Les étudiants de l'INATA, qui poursuivent leur grève déclenchée le 3
janvier dernier, entameront ainsi aujourd'hui leur 69e jour d'arrêt de cours.
Et à ce titre, la radio locale leur a consacré une émission sur ses ondes,
comme exemple type du bouillonnement et de la contestation qui caractérise
actuellement le milieu universitaire. Ainsi, des représentants des étudiants,
le directeur et certains cadres de l'institut ont été invités pour s'exprimer
sur le mouvement de protestation en question.
Il s'agissait de savoir où en est le conflit, quels en sont les derniers
développements, surtout après le déplacement dernièrement à Alger d'une
délégation composée de responsables de l'institut et de représentants des
étudiants, qui a été reçue par un conseiller du ministère de tutelle.

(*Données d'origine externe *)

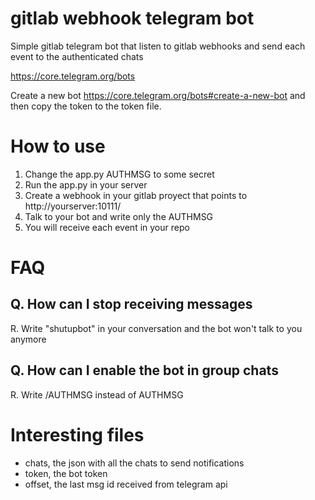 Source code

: # gitlab webhook telegram bot

Simple gitlab telegram bot that listen to gitlab webhooks and send each event
to the authenticated chats

https://core.telegram.org/bots

Create a new bot https://core.telegram.org/bots#create-a-new-bot
and then copy the token to the token file.

# How to use

1. Change the app.py AUTHMSG to some secret
1. Run the app.py in your server
1. Create a webhook in your gitlab proyect that points to
   http://yourserver:10111/
1. Talk to your bot and write only the AUTHMSG
1. You will receive each event in your repo

# FAQ

## Q. How can I stop receiving messages
R. Write "shutupbot" in your conversation and the bot won't talk to you anymore

## Q. How can I enable the bot in group chats
R. Write /AUTHMSG instead of AUTHMSG

# Interesting files

 * chats, the json with all the chats to send notifications
 * token, the bot token
 * offset, the last msg id received from telegram api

Le débat a surtout abordé la plateforme de revendications des étudiants
de l'INATA, qui, selon leurs représentants, concerne en premier la
reconnaissance par la Fonction publique du diplôme délivré par l'institut à la
fin des études. En effet, l'intitulé du diplôme existe seulement en langue
française, dans laquelle est rédigé l'arrêté ministériel, qui ne comporte pas
de traduction en arabe, alors que la Fonction publique se base, pour les
recrutements et admissions aux concours qu'elle organise, sur la rédaction en
arabe. Et comme l'intitulé du diplôme délivré par l'institut rédigé en arabe ne
comporte pas la traduction exacte, la Fonction publique refuse le diplôme,
arguant que la spécialité y figurant n'existe pas dans son listing.
«Ce qui nous condamne à un chômage inévitable, et ce au bout de cinq
années d'études, selon les étudiants, qui précisent qu'il a fallu le
déclenchement de la grève pour que l'on s'aperçoive des «erreurs techniques»
existantes.
«Nos réclamations concernent aussi les frais des stages pratiques
effectués dans les entreprises, où les indemnités fixées par un décret ne sont
pas appliquées», poursuivent-ils. Pourtant, elles sont fixées à 1.000 dinars
par jour, comprenant le transport, l'hébergement et la restauration. Et comme
le stage est d'une durée d'un mois, et qu'il peut se dérouler dans une autre
wilaya, les frais dépassent largement les 30.000 dinars.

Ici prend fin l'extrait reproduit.